The topic I stopped running the biggest local LLM that could fit, and a 2B model handles 90%… is currently the subject of lively discussion — readers and analysts are keeping a close eye on developments.
This is taking place in a dynamic environment: companies’ decisions and competitors’ reactions can quickly change the picture.
If you’ve got a regular consumer GPU and have been curious about running a local LLM, there’s a good chance you’ve either assumed it wouldn’t work or tried and had a rough time. Most of the bigger open-weight models won’t fit, and the ones that do tend to run so heavily quantized that the experience isn’t very smooth. Then models like Qwen 3.5 9B started landing, and the bar for “usable local AI on modest hardware” actually lowered a bit. I’ve been running it on 8GB VRAM for months now.
But even the 9Bs come with caveats. You’re often using everything your GPU has, so anything else running at the same time gets squeezed, and the context window stays small unless you make trade-offs elsewhere. That was kind of my situation. And then I noticed something: the smaller models, the ones built specifically for limited hardware, were actually doing the job better.

The “B” in any model name is just the parameter count – billions of knobs the model adjusts during training. More knobs technically mean more capacity for nuance, but only if you’re actually asking the model to do something nuanced. Most of what I use local AI for is explaining concepts, summarizing things, talking through a screenshot, general back-and-forth – I treat it like a chatbot more than an assistant. And the thing is, you reach that goal way before you need 9B parameters.

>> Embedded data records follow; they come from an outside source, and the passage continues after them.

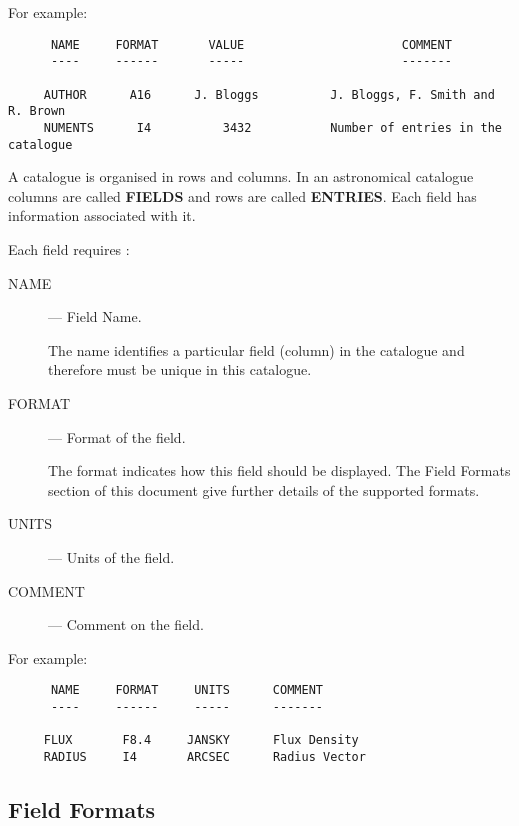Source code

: For example:
\begin{small}
\begin{verbatim}
      NAME     FORMAT       VALUE                      COMMENT
      ----     ------       -----                      -------

     AUTHOR      A16      J. Bloggs          J. Bloggs, F. Smith and R. Brown
     NUMENTS      I4          3432           Number of entries in the catalogue
\end{verbatim}
\end{small}

A catalogue is organised in rows and columns. In an astronomical  catalogue 
columns are called 
{\bf FIELDS} and rows are called {\bf ENTRIES}. Each field has information 
associated with it.

Each field requires :
 
\begin{description}
\begin{description}
\item [NAME] --- Field Name. 

The name identifies a particular field (column) in the 
catalogue and therefore must be unique in this catalogue.

\item [FORMAT] --- Format of the field.

The format indicates how this field should be displayed. The Field Formats
section of this document give further details of the supported formats.

\item [UNITS] --- Units of the field.

\item [COMMENT] --- Comment on the field.

\end{description}
\end{description}

For example:

\begin{small}
\begin{verbatim}
      NAME     FORMAT     UNITS      COMMENT
      ----     ------     -----      -------

     FLUX       F8.4     JANSKY      Flux Density   
     RADIUS     I4       ARCSEC      Radius Vector
\end{verbatim}
\end{small}

\subsection {Field Formats}
 
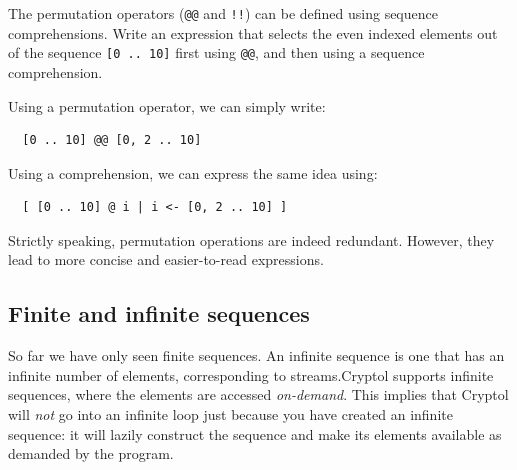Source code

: \begin{Exercise}\label{ex:seq:8}
  The permutation operators ({\tt @@} and {\tt !!}) can be defined
  using sequence comprehensions.  Write an expression that selects the
  even indexed elements out of the sequence {\tt [0 .. 10]} first
  using {\tt @@}, and then using a sequence comprehension.
\end{Exercise}
\begin{Answer}
Using a permutation operator, we can simply write:
\begin{Verbatim}
  [0 .. 10] @@ [0, 2 .. 10]
\end{Verbatim}
Using a comprehension, we can express the same idea using:
\begin{Verbatim}
  [ [0 .. 10] @ i | i <- [0, 2 .. 10] ]
\end{Verbatim}
Strictly speaking, permutation operations are indeed redundant. 
However, they lead to more concise and easier-to-read expressions.
\end{Answer}

\subsection{Finite and infinite sequences}\indFiniteSeq\indInfSeq
\label{sec:finite-infin-sequ}

So far we have only seen finite sequences.  An infinite sequence is one
that has an infinite number of elements, corresponding to
streams.\indStream  Cryptol supports infinite sequences, where the
elements are accessed {\em on-demand}.  This implies that Cryptol will
{\em not} go into an infinite loop just because you have created an
infinite sequence: it will lazily construct the sequence and make its
elements available as demanded by the program.

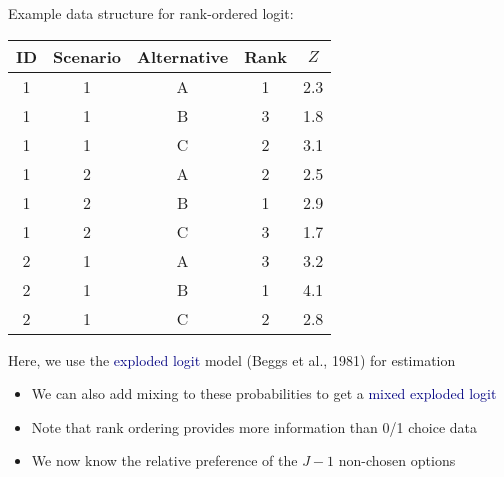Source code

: \documentclass[aspectratio=169]{beamer}
\begin{document}
\begin{frame}

Example data structure for rank-ordered logit:

\bigskip{}

\begin{table}
\centering
\begin{tabular}{ccccc}
\toprule
ID & Scenario & Alternative & Rank & $Z$ \\
\midrule
1 & 1 & A & 1 & 2.3 \\
1 & 1 & B & 3 & 1.8 \\
1 & 1 & C & 2 & 3.1 \\ \midrule
1 & 2 & A & 2 & 2.5 \\
1 & 2 & B & 1 & 2.9 \\
1 & 2 & C & 3 & 1.7 \\\midrule
2 & 1 & A & 3 & 3.2 \\
2 & 1 & B & 1 & 4.1 \\
2 & 1 & C & 2 & 2.8 \\
\bottomrule
\end{tabular}
\end{table}

\bigskip{}


\end{frame}




\begin{frame}

Here, we use the \textcolor{navy}{exploded logit} model (Beggs et al., 1981) for estimation

\bigskip{}


\bigskip{}


\end{frame}

\begin{frame}

\begin{itemize}
\itemsep1.5em
\item<1-> We can also add mixing to these probabilities to get a \textcolor{navy}{mixed exploded logit}
\item<2-> Note that rank ordering provides more information than 0/1 choice data
\item<3-> We now know the relative preference of the $J-1$ non-chosen options
\end{itemize}

\end{frame}
\end{document}
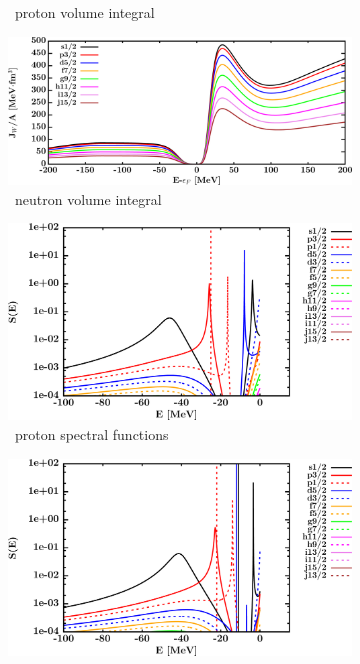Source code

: \begin{figure}[hbtp]
\begin{subfigure}[b]{0.45\textwidth}
        \caption{\oEight\ proton volume integral}
        \label{DOMFitData_o18_proton_potentialIntegral}
    \end{subfigure}\hspace{6pt}
    \begin{subfigure}[b]{0.45\textwidth}
        \centering
        \includegraphics[width=\linewidth]{figures/o18_neutronVolumeIntegrals.png}
        \caption{\oEight\ neutron volume integral}
        \label{DOMFitData_o18_neutron_potentialIntegral}
    \end{subfigure}\vspace{0.3in}
    \begin{subfigure}[b]{0.45\textwidth}
        \centering
        \includegraphics[width=\linewidth]{figures/o18_protonSpectralFunctions.png}
        \caption{\oEight\ proton spectral functions}
        \label{DOMFitData_o18_proton_spectralFunctions}
    \end{subfigure}\hspace{6pt}
    \begin{subfigure}[b]{0.45\textwidth}
        \centering
        \includegraphics[width=\linewidth]{figures/o18_neutronSpectralFunctions.png}

\end{subfigure}
\end{figure}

Where the bigger models genuinely pull ahead is dense coding, multistep agentic workflows, long-form structured output, and things along those lines. So if you’re not doing those, you’re basically paying for capability you’re not using. By paying I mean figuratively: it shows up as slower tokens per second, heavier disk footprint, and quantization compromises that often make a bigger model perform worse than a smaller one running at full quality. So if your hardware is modest like mine, sometimes a 9B at Q3 is genuinely worse than a 2B at Q8.
Gemma 4 E2B is part of Google’s Gemma 4 family that dropped at the end of March 2026. Per-Layer Embeddings (PLE) let each decoder layer hold its own small embedding for every token, used as a lookup rather than full compute. So the effective parameter count stays low even though the model carries more underneath. It’s natively multimodal with vision, text, and audio input. 128K context window, 140+ languages, tool calling, and configurable thinking modes. Google explicitly positions E2B and E4B for edge, meaning phones, laptops, Android, the AI Edge Gallery.

Qwen 3.5 2B came out a few weeks earlier in March 2026 from Alibaba’s Qwen team, as part of the small series alongside the 0.8B, 4B, and 9B. It’s a dense 2B vision-language model that uses Gated DeltaNet hybrid architecture, which is the same trick the 9B uses to keep KV cache small at long contexts. The wild part is the 262K native context window, extensible to over 1M tokens. On a 2B. It supports both thinking and non-thinking modes (non-thinking by default for the small variants) and Alibaba calls out tool calling as one of its strengths.
Gemma 4 E2B is my go-to local chatbot on mobile, and weirdly also on my Chromebook (a bit slow but it runs). The personality is the part I like about it; it’s conversational and expansive, and explains like a cloud chatbot would (it even drops in emojis without being told to). The vision is the bigger sell for me though. I send it screenshots constantly when I’m setting up a new app or learning something visually, and it actually reads what’s in there, ranging from UI elements and design references to charts and handwritten notes. That alone makes it worth keeping on my phone.
Qwen 3.5 2B is newer to my rotation and feels different. Less warm, more grounded, more focused-assistant than friendly-chatbot. It’s a keeper when it comes to structured tasks like text classification and breaking down dense information – I also got it to create a weekend Python 101 course for me. Vision works here too, but I still prefer Gemma for working with images.
Compared to their bigger siblings, the 2Bs do lose ground on the harder stuff. When it comes to multi-step reasoning and long-form structured output, Qwen 3.5 9B and Gemma 4 E4B do pull ahead. Gemma 4 12B should as well, but it actually stretches my hardware a little more, which means I can’t really run much else when using it. Tokens per second is the other gap – the bigger models on PC do generate faster than the 2Bs running on my phone, but that’s not a fair comparison and it doesn’t matter much in chat anyway.
A 2B model isn’t a stripped-down version of a 9B. Gemma 4 E2B and Qwen 3.5 2B were architected for edge devices from the start, with efficiency choices as part of their architecture and how they handle attentions and parameter loading. So calling them “lite” versions kind of misses what they are. They’re purpose-built for hardware that’s not trying to run a workstation model. I still keep the bigger ones around for heavier workloads, though.